#### Records drawn from a dataset:
==========
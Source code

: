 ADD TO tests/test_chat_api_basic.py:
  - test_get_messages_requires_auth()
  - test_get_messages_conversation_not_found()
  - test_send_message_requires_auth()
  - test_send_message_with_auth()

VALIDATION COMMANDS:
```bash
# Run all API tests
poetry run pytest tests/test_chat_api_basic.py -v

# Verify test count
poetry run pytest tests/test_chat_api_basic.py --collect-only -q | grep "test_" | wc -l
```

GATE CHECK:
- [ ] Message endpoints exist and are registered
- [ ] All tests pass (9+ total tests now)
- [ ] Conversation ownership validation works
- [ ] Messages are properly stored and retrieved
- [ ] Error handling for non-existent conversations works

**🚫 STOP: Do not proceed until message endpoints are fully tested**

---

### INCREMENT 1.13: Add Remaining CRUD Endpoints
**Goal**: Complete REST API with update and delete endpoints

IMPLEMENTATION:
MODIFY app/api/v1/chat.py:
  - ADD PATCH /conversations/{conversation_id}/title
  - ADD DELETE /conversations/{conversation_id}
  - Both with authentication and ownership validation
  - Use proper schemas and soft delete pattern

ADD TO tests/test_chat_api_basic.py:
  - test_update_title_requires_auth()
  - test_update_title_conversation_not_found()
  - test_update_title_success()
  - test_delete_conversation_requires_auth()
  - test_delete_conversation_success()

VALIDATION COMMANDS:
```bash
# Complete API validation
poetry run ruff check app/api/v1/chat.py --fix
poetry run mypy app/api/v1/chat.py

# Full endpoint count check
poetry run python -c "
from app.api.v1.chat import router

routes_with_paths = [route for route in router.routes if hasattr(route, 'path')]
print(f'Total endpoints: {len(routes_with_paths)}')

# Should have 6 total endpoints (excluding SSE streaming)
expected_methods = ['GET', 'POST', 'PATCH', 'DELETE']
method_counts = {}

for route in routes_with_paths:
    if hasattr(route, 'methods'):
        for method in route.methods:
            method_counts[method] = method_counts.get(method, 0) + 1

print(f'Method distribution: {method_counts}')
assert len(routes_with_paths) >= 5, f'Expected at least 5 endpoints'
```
==========
#### DIRECTIONS FOR THIS TASK:
Write down all of the records again, word for word.

#### OUTPUT:
Source code

: ADD TO tests/test_chat_api_basic.py:
  - test_get_messages_requires_auth()
  - test_get_messages_conversation_not_found()
  - test_send_message_requires_auth()
  - test_send_message_with_auth()

VALIDATION COMMANDS:
```bash
# Run all API tests
poetry run pytest tests/test_chat_api_basic.py -v

# Verify test count
poetry run pytest tests/test_chat_api_basic.py --collect-only -q | grep "test_" | wc -l
```

GATE CHECK:
- [ ] Message endpoints exist and are registered
- [ ] All tests pass (9+ total tests now)
- [ ] Conversation ownership validation works
- [ ] Messages are properly stored and retrieved
- [ ] Error handling for non-existent conversations works

**🚫 STOP: Do not proceed until message endpoints are fully tested**

---

### INCREMENT 1.13: Add Remaining CRUD Endpoints
**Goal**: Complete REST API with update and delete endpoints

IMPLEMENTATION:
MODIFY app/api/v1/chat.py:
  - ADD PATCH /conversations/{conversation_id}/title
  - ADD DELETE /conversations/{conversation_id}
  - Both with authentication and ownership validation
  - Use proper schemas and soft delete pattern

ADD TO tests/test_chat_api_basic.py:
  - test_update_title_requires_auth()
  - test_update_title_conversation_not_found()
  - test_update_title_success()
  - test_delete_conversation_requires_auth()
  - test_delete_conversation_success()

VALIDATION COMMANDS:
```bash
# Complete API validation
poetry run ruff check app/api/v1/chat.py --fix
poetry run mypy app/api/v1/chat.py

# Full endpoint count check
poetry run python -c "
from app.api.v1.chat import router

routes_with_paths = [route for route in router.routes if hasattr(route, 'path')]
print(f'Total endpoints: {len(routes_with_paths)}')

# Should have 6 total endpoints (excluding SSE streaming)
expected_methods = ['GET', 'POST', 'PATCH', 'DELETE']
method_counts = {}

for route in routes_with_paths:
    if hasattr(route, 'methods'):
        for method in route.methods:
            method_counts[method] = method_counts.get(method, 0) + 1

print(f'Method distribution: {method_counts}')
assert len(routes_with_paths) >= 5, f'Expected at least 5 endpoints'
```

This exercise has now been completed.